I played around with your simplified version and also had a closer look at the objectClass. Turns out, the mail attribute is for some reason not part of the object class person in my case. I needed to set it to organizationalPerson. Due to this, I also needed to change the name attribute, since gecos is not part of organizationalPerson. I just used cn instead.

Secondly, and this is a really dumb mistake, because I haven't worked with Docker a lot, the environment variables in the docker-compose.yml can not be quoted. As can be seen in my original post, I quoted some variables that contained spaces or other equal signs.

Now the LDAP login works as expected.
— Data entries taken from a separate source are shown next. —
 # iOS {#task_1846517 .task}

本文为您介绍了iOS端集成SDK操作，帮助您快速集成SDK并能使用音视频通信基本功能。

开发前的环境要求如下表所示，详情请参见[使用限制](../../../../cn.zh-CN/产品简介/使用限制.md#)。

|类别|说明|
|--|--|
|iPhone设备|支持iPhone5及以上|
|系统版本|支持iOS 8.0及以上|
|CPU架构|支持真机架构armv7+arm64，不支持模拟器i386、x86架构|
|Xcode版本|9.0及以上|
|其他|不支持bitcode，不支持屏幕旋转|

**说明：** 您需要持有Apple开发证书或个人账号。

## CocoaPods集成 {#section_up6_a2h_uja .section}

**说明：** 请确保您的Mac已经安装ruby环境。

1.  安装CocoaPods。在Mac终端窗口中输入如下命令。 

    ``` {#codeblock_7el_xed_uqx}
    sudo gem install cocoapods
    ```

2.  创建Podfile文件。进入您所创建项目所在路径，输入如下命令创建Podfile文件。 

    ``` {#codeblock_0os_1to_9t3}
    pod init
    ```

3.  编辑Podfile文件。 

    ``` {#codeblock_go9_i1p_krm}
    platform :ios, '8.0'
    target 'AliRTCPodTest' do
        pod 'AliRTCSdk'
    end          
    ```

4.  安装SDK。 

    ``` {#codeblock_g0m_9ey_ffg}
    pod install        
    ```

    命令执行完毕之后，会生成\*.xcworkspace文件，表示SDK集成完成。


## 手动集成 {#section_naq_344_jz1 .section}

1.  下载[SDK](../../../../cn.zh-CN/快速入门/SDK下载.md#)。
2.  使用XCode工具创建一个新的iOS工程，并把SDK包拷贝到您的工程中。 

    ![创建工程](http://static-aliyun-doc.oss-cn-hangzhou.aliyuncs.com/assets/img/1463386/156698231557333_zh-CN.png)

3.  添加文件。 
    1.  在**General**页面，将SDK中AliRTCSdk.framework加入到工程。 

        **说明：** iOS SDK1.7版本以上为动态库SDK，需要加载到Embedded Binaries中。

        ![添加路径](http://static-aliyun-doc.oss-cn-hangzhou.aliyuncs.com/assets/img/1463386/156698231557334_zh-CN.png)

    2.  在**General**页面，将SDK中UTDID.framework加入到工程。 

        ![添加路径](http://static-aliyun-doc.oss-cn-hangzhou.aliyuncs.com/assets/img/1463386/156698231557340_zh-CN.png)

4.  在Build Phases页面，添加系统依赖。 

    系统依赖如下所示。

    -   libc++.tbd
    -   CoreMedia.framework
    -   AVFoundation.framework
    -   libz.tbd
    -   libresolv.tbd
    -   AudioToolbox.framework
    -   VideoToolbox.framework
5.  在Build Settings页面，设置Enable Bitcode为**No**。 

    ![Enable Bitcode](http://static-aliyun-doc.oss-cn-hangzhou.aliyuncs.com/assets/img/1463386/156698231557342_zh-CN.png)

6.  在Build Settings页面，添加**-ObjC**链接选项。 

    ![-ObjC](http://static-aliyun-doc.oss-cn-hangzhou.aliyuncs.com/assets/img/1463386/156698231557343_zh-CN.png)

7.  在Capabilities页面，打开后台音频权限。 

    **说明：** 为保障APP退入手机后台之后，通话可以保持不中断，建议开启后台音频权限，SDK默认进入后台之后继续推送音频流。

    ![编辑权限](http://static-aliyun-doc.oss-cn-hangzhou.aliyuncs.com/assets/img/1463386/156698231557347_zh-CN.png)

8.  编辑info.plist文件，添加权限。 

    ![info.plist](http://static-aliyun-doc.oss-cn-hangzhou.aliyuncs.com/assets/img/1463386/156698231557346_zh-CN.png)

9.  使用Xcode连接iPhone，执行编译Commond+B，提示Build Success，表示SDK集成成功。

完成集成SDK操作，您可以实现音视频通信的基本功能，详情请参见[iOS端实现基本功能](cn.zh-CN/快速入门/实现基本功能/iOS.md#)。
Here is the docker-compose.yml excerpt from the final working example:

container_name: sampledb
environment:
        # LDAP settings
        - SAMPLEDB_LDAP_NAME=LDAP University of Rostock
        - SAMPLEDB_LDAP_SERVER=ldaps://my.ldap.server
        - SAMPLEDB_LDAP_CONNECT_TIMEOUT=10
        - SAMPLEDB_LDAP_USER_BASE_DN=ou=people,o=uni-rostock,c=de
        - SAMPLEDB_LDAP_UID_FILTER=(uid={})
        - SAMPLEDB_LDAP_NAME_ATTRIBUTE=cn
        - SAMPLEDB_LDAP_MAIL_ATTRIBUTE=mail
        - SAMPLEDB_LDAP_OBJECT_DEF=organizationalPerson
        - SAMPLEDB_LDAP_USER_DN=uid=myreader,ou=proxies,o=uni-rostock,c=de
        - SAMPLEDB_LDAP_PASSWORD=<REDACTED>

[johannes-michael]

Closing.

[FlorianRhiem]

Good to hear! If you encounter further issues or need help setting up actions/schemas, let us know.